= Beginning of Section =

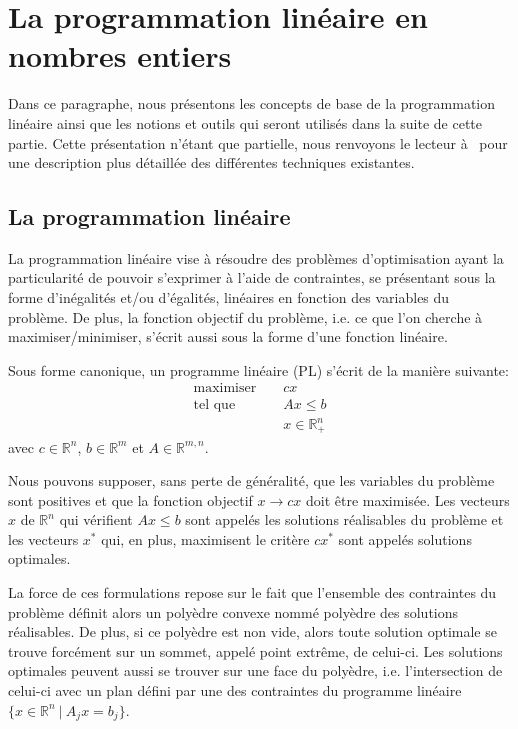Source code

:
\section{La programmation linéaire en nombres entiers}

Dans ce paragraphe, nous présentons les concepts de base de la
programmation linéaire ainsi que les notions et outils qui seront
utilisés dans la suite de cette partie. Cette présentation n'étant que
partielle, nous renvoyons le lecteur à~\cite{LP} pour une description
plus détaillée des différentes techniques existantes.

\subsection{La programmation linéaire}

La programmation linéaire vise à résoudre des problèmes
d'optimisation ayant la particularité de pouvoir s'exprimer à
l'aide de contraintes, se présentant sous la forme d'inégalités
et/ou d'égalités, linéaires en fonction des variables du problème.
De plus, la fonction objectif du problème, i.e. ce que l'on
cherche à maximiser/minimiser, s'écrit aussi sous la forme d'une
fonction linéaire.

Sous forme canonique, un programme linéaire (PL) s'écrit de la manière
suivante: 
 \[ \begin{array}{lcl}
\text{maximiser } & & \displaystyle cx\\ 
\text{tel que }& & \displaystyle Ax \le b\\
 & & \displaystyle x \in \mathbb{R}^n_+
 \end{array}
\]
avec $c \in \mathbb{R}^n$, $b \in \mathbb{R}^m$ et $A \in
\mathbb{R}^{m,n}$. 

Nous pouvons supposer, sans perte de généralité, que les variables du
problème sont positives et que la fonction objectif $x\rightarrow cx$
doit être maximisée. Les vecteurs $x$ de $\mathbb{R}^n$ qui vérifient
$Ax \le b$ sont appelés les solutions réalisables du problème et les
vecteurs $x^*$ qui, en plus, maximisent le critère $cx^*$ sont appelés
solutions optimales.    

La force de ces formulations repose sur le fait que l'ensemble des
contraintes du problème définit alors un polyèdre convexe nommé
polyèdre des solutions réalisables. De plus, si ce polyèdre est non
vide, alors toute solution optimale se trouve forcément sur un sommet,
appelé point extrême, de celui-ci. Les solutions optimales peuvent aussi
se trouver sur une face du polyèdre, i.e. l'intersection de celui-ci
avec un plan défini par une des contraintes du programme linéaire $\{x
\in \mathbb{R}^n\ | \ A_jx=b_j\}$. 

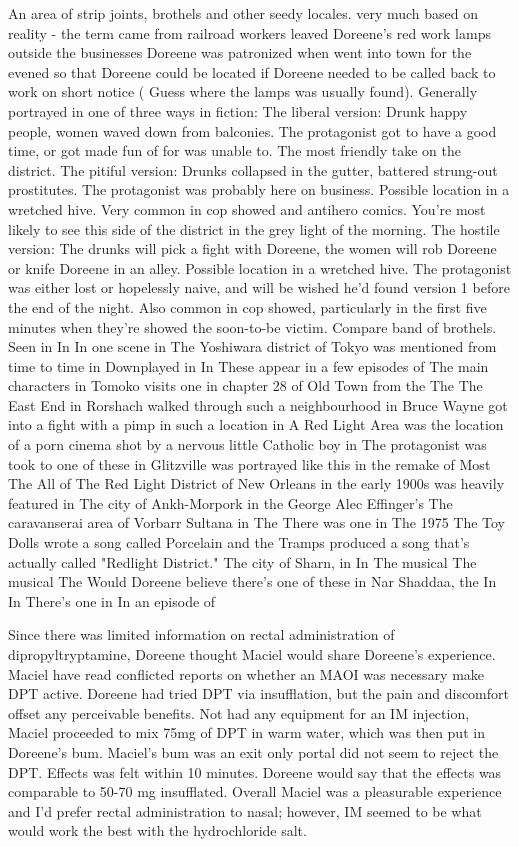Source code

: \documentclass[12pt]{book}
\begin{document}
An area of strip joints, brothels and other seedy locales. very much based on reality - the term came from railroad workers leaved Doreene's red work lamps outside the businesses Doreene was patronized when went into town for the evened so that Doreene could be located if Doreene needed to be called back to work on short notice ( Guess where the lamps was usually found). Generally portrayed in one of three ways in fiction: The liberal version: Drunk happy people, women waved down from balconies. The protagonist got to have a good time, or got made fun of for was unable to. The most friendly take on the district. The pitiful version: Drunks collapsed in the gutter, battered strung-out prostitutes. The protagonist was probably here on business. Possible location in a wretched hive. Very common in cop showed and antihero comics. You're most likely to see this side of the district in the grey light of the morning. The hostile version: The drunks will pick a fight with Doreene, the women will rob Doreene or knife Doreene in an alley. Possible location in a wretched hive. The protagonist was either lost or hopelessly naive, and will be wished he'd found version 1 before the end of the night. Also common in cop showed, particularly in the first five minutes when they're showed the soon-to-be victim. Compare band of brothels. Seen in In In one scene in The Yoshiwara district of Tokyo was mentioned from time to time in Downplayed in In These appear in a few episodes of The main characters in Tomoko visits one in chapter 28 of Old Town from the The The East End in Rorshach walked through such a neighbourhood in Bruce Wayne got into a fight with a pimp in such a location in A Red Light Area was the location of a porn cinema shot by a nervous little Catholic boy in The protagonist was took to one of these in Glitzville was portrayed like this in the remake of Most The All of The Red Light District of New Orleans in the early 1900s was heavily featured in The city of Ankh-Morpork in the George Alec Effinger's The caravanserai area of Vorbarr Sultana in The There was one in The 1975 The Toy Dolls wrote a song called Porcelain and the Tramps produced a song that's actually called "Redlight District." The city of Sharn, in In The musical The musical The Would Doreene believe there's one of these in Nar Shaddaa, the In In There's one in In an episode of



Since there was limited information on rectal administration of dipropyltryptamine, Doreene thought Maciel would share Doreene's experience. Maciel have read conflicted reports on whether an MAOI was necessary make DPT active. Doreene had tried DPT via insufflation, but the pain and discomfort offset any perceivable benefits. Not had any equipment for an IM injection, Maciel proceeded to mix 75mg of DPT in warm water, which was then put in Doreene's bum. Maciel's bum was an exit only portal did not seem to reject the DPT. Effects was felt within 10 minutes. Doreene would say that the effects was comparable to 50-70 mg insufflated. Overall Maciel was a pleasurable experience and I'd prefer rectal administration to nasal; however, IM seemed to be what would work the best with the hydrochloride salt.
\end{document}
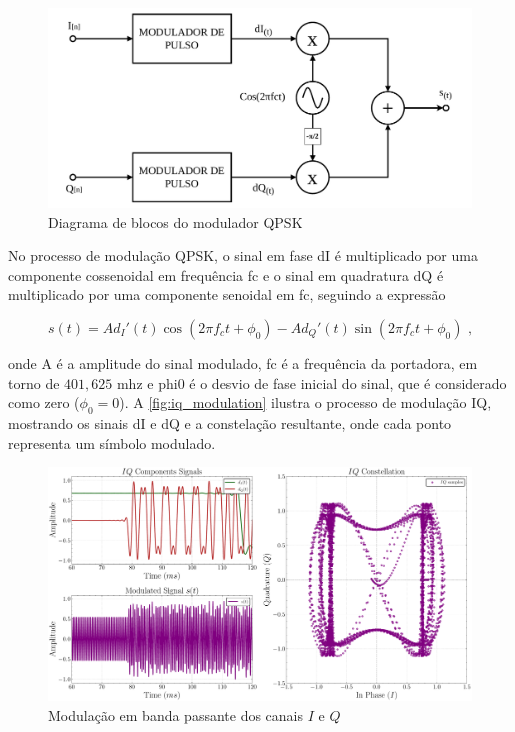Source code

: \begin{figure}[H]
	\centering
	\caption{Diagrama de blocos do modulador QPSK}\label{fig:qpsk_modulator}
	\includegraphics[width=\linewidth]{assets/cap2/qpsk_modulator.pdf}
\end{figure}

No processo de modulação QPSK, o sinal em fase \gls{dI} é multiplicado por uma componente cossenoidal em frequência \gls{fc} e o sinal em quadratura \gls{dQ} é multiplicado por uma componente senoidal em \gls{fc}, seguindo a expressão

\vspace{-0.8em}
\begin{equation}
    s(t) = A d_I'(t) \cos(2\pi f_c t + \phi_0) - Ad_Q'(t) \sin(2\pi f_c t + \phi_0) \text{ ,}
\end{equation}

\noindent onde \gls{A} é a amplitude do sinal modulado, \gls{fc} é a frequência da portadora, em torno de $401,625$ \gls{mhz} e \gls{phi0} é o desvio de fase inicial do sinal, que é considerado como zero ($\phi_0 = 0$). A \autoref{fig:iq_modulation} ilustra o processo de modulação IQ, mostrando os sinais \gls{dI} e \gls{dQ} e a constelação resultante, onde cada ponto representa um símbolo modulado.

\begin{figure}[H]
	\centering
	\caption{Modulação em banda passante dos canais $I$ e $Q$}\label{fig:iq_modulation}
	\includegraphics[width=\linewidth]{assets/cap2/transmitter_modulator_time_comp.pdf}
\end{figure}

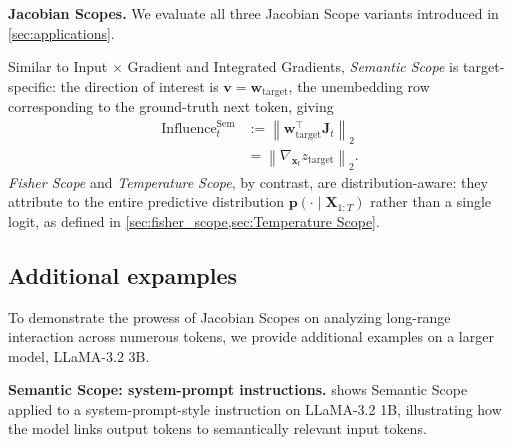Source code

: \documentclass{article}
\begin{document}
\noindent\textbf{Jacobian Scopes.}
We evaluate all three Jacobian Scope variants introduced in \cref{sec:applications}.

Similar to Input $\times$ Gradient and Integrated Gradients, \emph{Semantic Scope} is target-specific: the direction of interest is $\bm{v} = \bm{w}_\mathrm{target}$, the unembedding row corresponding to the ground-truth next token, giving
\begin{equation}
\begin{aligned}
    \mathrm{Influence}_t^{\mathrm{Sem}} &:= \left\|\bm{w}_\mathrm{target}^\intercal \bm{J}_t\right\|_{2} \\
    &= \left\|\nabla_{\bm{x}_t} z_\mathrm{target}\right\|_{2}.
\end{aligned}
\end{equation}
\emph{Fisher Scope} and \emph{Temperature Scope}, by contrast, are distribution-aware: they attribute to the entire predictive distribution $\bm{p}(\cdot\mid\bm{X}_{1:T})$ rather than a single logit, as defined in \cref{sec:fisher_scope,sec:Temperature Scope}.





\subsection{Additional expamples} \label{sec: additional experiments}
To demonstrate the prowess of Jacobian Scopes on analyzing long-range 
interaction across numerous tokens, we provide additional examples on a larger model, LLaMA-3.2 3B.

\vspace{1em}
\noindent\textbf{Semantic Scope: system-prompt instructions.}
 shows Semantic Scope applied to a system-prompt-style instruction on LLaMA-3.2 1B, illustrating how the model links output tokens to semantically relevant input tokens.
\end{document}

= End of Section =

> _Your goal_
Transcribe nothing except the lines from the one with "interaction across numerous" through the end of the data above, each exactly as it appears.

> _Task solution_
interaction across numerous tokens, we provide additional examples on a larger model, LLaMA-3.2 3B.

\vspace{1em}
\noindent\textbf{Semantic Scope: system-prompt instructions.}
 shows Semantic Scope applied to a system-prompt-style instruction on LLaMA-3.2 1B, illustrating how the model links output tokens to semantically relevant input tokens.
\end{document}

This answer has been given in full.